Brain Imaging Results

Alongside the two-dimensional graphs of performance data are imaging visualizations, transforming results into 3D or 3D-like views of the brain for more location-based research.


Heatmaps are color-coded gradient maps indicating the intensity or density of specific brain abnormalities. In the context of Alzheimer's and dementia, this provides doctors with a visual representation of areas in the brain where abnormal activity may occur. An analysis of a well-built heatmap shows doctors the brain regions most affected by Alzheimer's or dementia-related pathology, such as reduced metabolism or impaired connectivity.

3D Brain Renderings

It's possible to create three-dimensional renderings of the brain's structure using advanced computer imaging techniques. With a full 360° view of a patient's brain, these renderings can highlight areas of brain atrophy, ventricular enlargement, amyloid plaques, and neurofibrillary tangles.

By visually assessing the structural alterations, doctors can better understand disease progression and tailor their treatment plans to the patient's unique needs. In certain situations, 3D brain renderings even assist doctors in planning surgical interventions, providing detailed information about the affected regions and their spatial relationships with critical brain structures.

Genetic Association

Within Alzheimer's and dementia research, doctors try to identify specific genetic variants or mutations associated with the disease, which leaves the genetic data in the hands of analysts.

Manhattan Plots

Manhattan plots are commonly used in genetic association studies to visualize the results of genome-wide association analyses. These plots display the p-values or logarithms of odds ratios (LOD scores) of each genetic variant across the genome. Variants that pass a predetermined significance threshold appear as peaks or dots above a horizontal line. With this plot, doctors can easily identify regions of the genome where potential risk or protective genetic variants reside.

Circos Plot

To provide a holistic view of genetic associations, interactions, and relationships, circular visualizations called Circos plots are essential.

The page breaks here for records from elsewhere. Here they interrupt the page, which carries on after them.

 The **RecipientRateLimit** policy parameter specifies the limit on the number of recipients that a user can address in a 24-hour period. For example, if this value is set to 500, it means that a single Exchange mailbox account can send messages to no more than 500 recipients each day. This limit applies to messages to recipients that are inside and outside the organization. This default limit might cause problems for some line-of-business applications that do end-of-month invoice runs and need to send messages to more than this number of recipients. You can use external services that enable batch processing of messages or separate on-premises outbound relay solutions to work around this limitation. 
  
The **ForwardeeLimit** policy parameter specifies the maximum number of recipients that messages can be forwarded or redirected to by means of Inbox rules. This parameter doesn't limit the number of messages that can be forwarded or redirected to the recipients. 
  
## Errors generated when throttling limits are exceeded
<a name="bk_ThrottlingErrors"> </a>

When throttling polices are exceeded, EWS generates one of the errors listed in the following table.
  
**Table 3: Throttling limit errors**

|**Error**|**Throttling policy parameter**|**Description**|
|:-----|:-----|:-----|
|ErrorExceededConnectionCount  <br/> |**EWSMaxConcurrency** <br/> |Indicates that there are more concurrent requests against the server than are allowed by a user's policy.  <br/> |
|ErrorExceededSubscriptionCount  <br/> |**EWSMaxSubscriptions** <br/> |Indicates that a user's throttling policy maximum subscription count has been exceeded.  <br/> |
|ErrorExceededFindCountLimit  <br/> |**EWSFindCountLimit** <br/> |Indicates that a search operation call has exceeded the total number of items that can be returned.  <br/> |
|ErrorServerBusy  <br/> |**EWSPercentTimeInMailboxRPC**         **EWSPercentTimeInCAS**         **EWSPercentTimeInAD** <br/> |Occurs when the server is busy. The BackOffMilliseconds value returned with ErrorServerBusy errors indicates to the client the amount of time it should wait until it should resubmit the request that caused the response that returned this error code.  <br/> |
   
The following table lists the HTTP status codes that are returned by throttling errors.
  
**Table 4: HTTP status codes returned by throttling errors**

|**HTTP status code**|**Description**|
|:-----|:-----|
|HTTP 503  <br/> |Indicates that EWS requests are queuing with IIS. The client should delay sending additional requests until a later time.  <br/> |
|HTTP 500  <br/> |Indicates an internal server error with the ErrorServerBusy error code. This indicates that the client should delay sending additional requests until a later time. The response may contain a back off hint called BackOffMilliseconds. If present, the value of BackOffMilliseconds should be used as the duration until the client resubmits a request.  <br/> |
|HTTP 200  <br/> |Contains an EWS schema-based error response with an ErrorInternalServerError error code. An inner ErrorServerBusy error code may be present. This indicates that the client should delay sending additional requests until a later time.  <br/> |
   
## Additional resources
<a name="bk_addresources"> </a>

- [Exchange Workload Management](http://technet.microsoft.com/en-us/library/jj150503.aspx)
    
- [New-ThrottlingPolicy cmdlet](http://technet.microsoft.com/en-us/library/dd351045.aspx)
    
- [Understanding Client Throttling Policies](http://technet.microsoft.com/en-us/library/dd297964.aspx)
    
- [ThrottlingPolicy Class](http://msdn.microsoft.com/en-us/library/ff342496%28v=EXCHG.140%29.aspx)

These plots display the connections and relationships between genetic variants and genes, a complex interaction that helps find Alzheimer's or dementia indicators.

Doctors can overlay information such as gene expression, DNA methylation, or protein-protein interactions onto the Circos plot for a more comprehensive view of the multifaceted aspects of genetic associations. Overall, this visualization illuminates a deeper understanding of the biological processes underlying Alzheimer's and dementia and aids in identifying potential therapeutic targets.

We Can Overcome Alzheimer's And Dementia

Data visualizations keep revolutionizing Alzheimer's and dementia research, offering new avenues for exploration, diagnosis, and treatment. With POMIET researching the advancements in this field, there is every reason to be hopeful and excited about the positive impact these visualizations will have on doctors' ability to enhance patient care, accelerate scientific discoveries, and chase down a world without the pain of Alzheimer's and dementia.